Access can be done by

Ø  Using Storage Access key

Ø  Using Shared access signature (SAS token)

Ø  Using Service Principal

Ø  Using Azure Active directory authentication pass-through

Ø  Using unity catalog

 

In this post we are going to discuss about accessing Azure Data Lake Gent 2 by using Access key.





Authenticate Data Lake with Access Key:

·         Each storage account comes with 2 access keys

·         Each access key is 512 bits

·         Access key gives full access of storage account

·         Conceder it as super user

·         Key can be rotated (re-generated)

 

Access Key Spark configuration:

Here we take myschool as Azure Data Lake gen2 and there is a container within this data lake named bronze.
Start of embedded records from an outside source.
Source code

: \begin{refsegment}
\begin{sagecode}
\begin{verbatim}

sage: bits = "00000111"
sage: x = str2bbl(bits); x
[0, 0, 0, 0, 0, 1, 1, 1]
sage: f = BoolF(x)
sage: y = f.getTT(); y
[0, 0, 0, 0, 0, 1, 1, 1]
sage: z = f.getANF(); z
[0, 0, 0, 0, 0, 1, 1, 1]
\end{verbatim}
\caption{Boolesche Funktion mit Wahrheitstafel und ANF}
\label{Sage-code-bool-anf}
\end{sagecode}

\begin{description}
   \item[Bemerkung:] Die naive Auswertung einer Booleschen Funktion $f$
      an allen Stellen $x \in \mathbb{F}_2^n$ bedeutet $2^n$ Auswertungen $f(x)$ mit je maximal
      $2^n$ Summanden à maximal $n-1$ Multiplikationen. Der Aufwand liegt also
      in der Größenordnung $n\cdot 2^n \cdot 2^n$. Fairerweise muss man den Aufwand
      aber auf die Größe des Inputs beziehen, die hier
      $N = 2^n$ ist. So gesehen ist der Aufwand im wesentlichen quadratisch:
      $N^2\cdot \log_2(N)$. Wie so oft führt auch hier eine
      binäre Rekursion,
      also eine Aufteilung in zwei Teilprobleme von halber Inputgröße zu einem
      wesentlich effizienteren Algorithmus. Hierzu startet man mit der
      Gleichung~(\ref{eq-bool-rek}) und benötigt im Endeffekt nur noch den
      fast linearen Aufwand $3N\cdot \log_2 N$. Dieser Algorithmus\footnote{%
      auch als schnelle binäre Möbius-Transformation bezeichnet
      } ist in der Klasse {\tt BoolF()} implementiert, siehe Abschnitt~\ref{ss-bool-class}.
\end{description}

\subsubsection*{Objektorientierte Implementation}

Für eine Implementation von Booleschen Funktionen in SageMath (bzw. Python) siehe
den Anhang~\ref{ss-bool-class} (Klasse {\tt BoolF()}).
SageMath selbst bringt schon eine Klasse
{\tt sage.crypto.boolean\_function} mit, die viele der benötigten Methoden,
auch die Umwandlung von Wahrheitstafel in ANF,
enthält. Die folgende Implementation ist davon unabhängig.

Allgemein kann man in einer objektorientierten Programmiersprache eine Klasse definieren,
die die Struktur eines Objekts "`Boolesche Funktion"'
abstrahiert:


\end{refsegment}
The bronze containers have a csv file named school.csv

 

spark.conf.set(

    "fs.azure.account.key.myschool.dfs.core.windows.net",

    "<512 bit access key in Azure data Lake>")

 

 

Microsoft recommended abfs (azure blob file system) driver protocol to access

abfss://bronze@myschool.dfs.core.windows.net

Note book command:

spark.conf.set(

    "fs.azure.account.key.myschool.dfs.core.windows.net",

    "<512 bit access key in Azure data Lake>")

dbutils.fs.ls("abfss://bronze@myschool.dfs.core.windows.net")

è  It gives us the list of files within bronze containers

display(Spark.read.csv("abfss://bronze@myschool.dfs.core.windows.net/school.csv"))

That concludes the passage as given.